Task data Start Marker

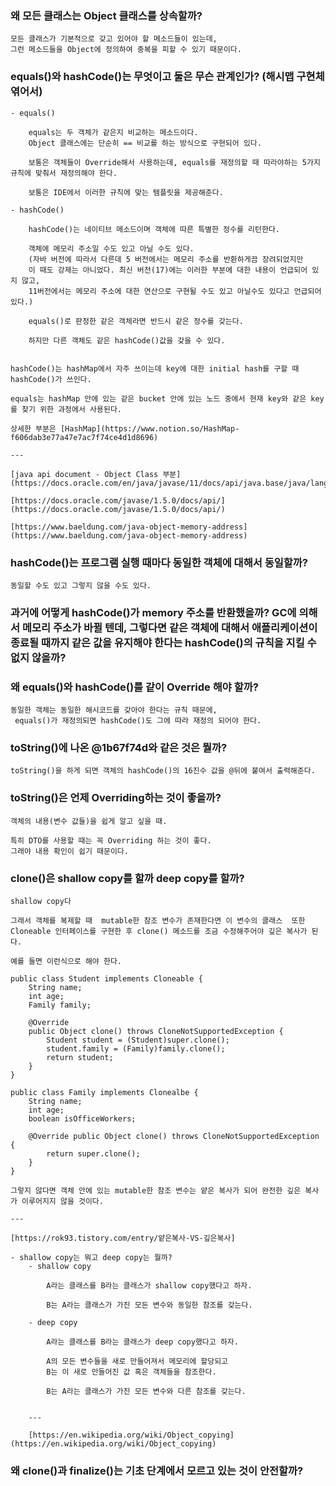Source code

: ### 왜 모든 클래스는 Object 클래스를 상속할까?
    
    모든 클래스가 기본적으로 갖고 있어야 할 메소드들이 있는데,
    그런 메소드들을 Object에 정의하여 중복을 피할 수 있기 때문이다.
    
### equals()와 hashCode()는 무엇이고 둘은 무슨 관계인가? (해시맵 구현체 엮어서)
    - equals()
        
        equals는 두 객체가 같은지 비교하는 메소드이다. 
        Object 클래스에는 단순히 == 비교를 하는 방식으로 구현되어 있다.
        
        보통은 객체들이 Override해서 사용하는데, equals를 재정의할 때 따라야하는 5가지 규칙에 맞춰서 재정의해야 한다.
        
        보통은 IDE에서 이러한 규칙에 맞는 템플릿을 제공해준다.
        
    - hashCode()
        
        hashCode()는 네이티브 메소드이며 객체에 따른 특별한 정수를 리턴한다.
        
        객체에 메모리 주소일 수도 있고 아닐 수도 있다.
        (자바 버전에 따라서 다른데 5 버전에서는 메모리 주소를 반환하게끔 장려되었지만 
        이 때도 강제는 아니었다. 최신 버전(17)에는 이러한 부분에 대한 내용이 언급되어 있지 않고,
        11버전에서는 메모리 주소에 대한 연산으로 구현될 수도 있고 아닐수도 있다고 언급되어 있다.)
        
        equals()로 판정한 같은 객체라면 반드시 같은 정수를 갖는다.
        
        하지만 다른 객체도 같은 hashCode()값을 갖을 수 있다.
        
    
    hashCode()는 hashMap에서 자주 쓰이는데 key에 대한 initial hash를 구할 때 hashCode()가 쓰인다.
    
    equals는 hashMap 안에 있는 같은 bucket 안에 있는 노드 중에서 현재 key와 같은 key를 찾기 위한 과정에서 사용된다. 
    
    상세한 부분은 [HashMap](https://www.notion.so/HashMap-f606dab3e77a47e7ac7f74ce4d1d8696) 
    
    ---
    
    [java api document - Object Class 부분](https://docs.oracle.com/en/java/javase/11/docs/api/java.base/java/lang/Object.html#hashCode())
    
    [https://docs.oracle.com/javase/1.5.0/docs/api/](https://docs.oracle.com/javase/1.5.0/docs/api/)
    
    [https://www.baeldung.com/java-object-memory-address](https://www.baeldung.com/java-object-memory-address)
    
### hashCode()는 프로그램 실행 때마다 동일한 객체에 대해서 동일할까?
    
    동일할 수도 있고 그렇지 않을 수도 있다.
    
### 과거에 어떻게 hashCode()가 memory 주소를 반환했을까? GC에 의해서 메모리 주소가 바뀔 텐데, 그렇다면 같은 객체에 대해서 애플리케이션이 종료될 때까지 같은 값을 유지해야 한다는 hashCode()의 규칙을 지킬 수 없지 않을까?
### 왜 equals()와 hashCode()를 같이 Override 해야 할까?
    
    동일한 객체는 동일한 해시코드를 갖아야 한다는 규칙 때문에,
     equals()가 재정의되면 hashCode()도 그에 따라 재정의 되어야 한다.
    
### toString()에 나온 @1b67f74d와 같은 것은 뭘까?
    
    toString()을 하게 되면 객체의 hashCode()의 16진수 값을 @뒤에 붙여서 출력해준다.
    
### toString()은 언제 Overriding하는 것이 좋을까?
    
    객체의 내용(변수 값들)을 쉽게 알고 싶을 때.
    
    특히 DTO를 사용할 때는 꼭 Overriding 하는 것이 좋다.
    그래야 내용 확인이 쉽기 때문이다.
    
### clone()은 shallow copy를 할까 deep copy를 할까?
    
    shallow copy다 
    
    그래서 객체를 복제할 때  mutable한 참조 변수가 존재한다면 이 변수의 클래스  또한 Cloneable 인터페이스를 구현한 후 clone() 메소드를 조금 수정해주어야 깊은 복사가 된다.
    
    예를 들면 이런식으로 해야 한다.
    
    public class Student implements Cloneable { 
    	String name; 
    	int age; 
    	Family family; 
    
    	@Override 
    	public Object clone() throws CloneNotSupportedException { 
    		Student student = (Student)super.clone(); 
    		student.family = (Family)family.clone(); 
    		return student; 
    	} 
    }
    
    public class Family implements Clonealbe { 
    	String name; 
    	int age; 
    	boolean isOfficeWorkers;
     
    	@Override public Object clone() throws CloneNotSupportedException { 
    		return super.clone(); 
    	} 
    }
    
    그렇지 않다면 객체 안에 있는 mutable한 참조 변수는 얕은 복사가 되어 완전한 깊은 복사가 이루어지지 않을 것이다. 
    
    ---
    
    [https://rok93.tistory.com/entry/얕은복사-VS-깊은복사]
    
    - shallow copy는 뭐고 deep copy는 뭘까?
        - shallow copy
            
            A라는 클래스를 B라는 클래스가 shallow copy했다고 하자.
            
            B는 A라는 클래스가 가진 모든 변수와 동일한 참조를 갖는다.
            
        - deep copy
            
            A라는 클래스를 B라는 클래스가 deep copy했다고 하자.
            
            A의 모든 변수들을 새로 만들어져서 메모리에 할당되고
            B는 이 새로 만들어진 값 혹은 객체들을 참조한다.
            
            B는 A라는 클래스가 가진 모든 변수와 다른 참조를 갖는다.
            
        
        ---
        
        [https://en.wikipedia.org/wiki/Object_copying](https://en.wikipedia.org/wiki/Object_copying)
        
### 왜 clone()과 finalize()는 기초 단계에서 모르고 있는 것이 안전할까?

Task data End Marker

What needs to be done: Take the material above from its first line through the line holding "동일할 수도 있고 그렇지 않을 수도 있다." and set it down exactly, without the pictures.

Solved exercise:
Source code

: ### 왜 모든 클래스는 Object 클래스를 상속할까?
    
    모든 클래스가 기본적으로 갖고 있어야 할 메소드들이 있는데,
    그런 메소드들을 Object에 정의하여 중복을 피할 수 있기 때문이다.
    
### equals()와 hashCode()는 무엇이고 둘은 무슨 관계인가? (해시맵 구현체 엮어서)
    - equals()
        
        equals는 두 객체가 같은지 비교하는 메소드이다. 
        Object 클래스에는 단순히 == 비교를 하는 방식으로 구현되어 있다.
        
        보통은 객체들이 Override해서 사용하는데, equals를 재정의할 때 따라야하는 5가지 규칙에 맞춰서 재정의해야 한다.
        
        보통은 IDE에서 이러한 규칙에 맞는 템플릿을 제공해준다.
        
    - hashCode()
        
        hashCode()는 네이티브 메소드이며 객체에 따른 특별한 정수를 리턴한다.
        
        객체에 메모리 주소일 수도 있고 아닐 수도 있다.
        (자바 버전에 따라서 다른데 5 버전에서는 메모리 주소를 반환하게끔 장려되었지만 
        이 때도 강제는 아니었다. 최신 버전(17)에는 이러한 부분에 대한 내용이 언급되어 있지 않고,
        11버전에서는 메모리 주소에 대한 연산으로 구현될 수도 있고 아닐수도 있다고 언급되어 있다.)
        
        equals()로 판정한 같은 객체라면 반드시 같은 정수를 갖는다.
        
        하지만 다른 객체도 같은 hashCode()값을 갖을 수 있다.
        
    
    hashCode()는 hashMap에서 자주 쓰이는데 key에 대한 initial hash를 구할 때 hashCode()가 쓰인다.
    
    equals는 hashMap 안에 있는 같은 bucket 안에 있는 노드 중에서 현재 key와 같은 key를 찾기 위한 과정에서 사용된다. 
    
    상세한 부분은 [HashMap](https://www.notion.so/HashMap-f606dab3e77a47e7ac7f74ce4d1d8696) 
    
    ---
    
    [java api document - Object Class 부분](https://docs.oracle.com/en/java/javase/11/docs/api/java.base/java/lang/Object.html#hashCode())
    
    [https://docs.oracle.com/javase/1.5.0/docs/api/](https://docs.oracle.com/javase/1.5.0/docs/api/)
    
    [https://www.baeldung.com/java-object-memory-address](https://www.baeldung.com/java-object-memory-address)
    
### hashCode()는 프로그램 실행 때마다 동일한 객체에 대해서 동일할까?
    
    동일할 수도 있고 그렇지 않을 수도 있다.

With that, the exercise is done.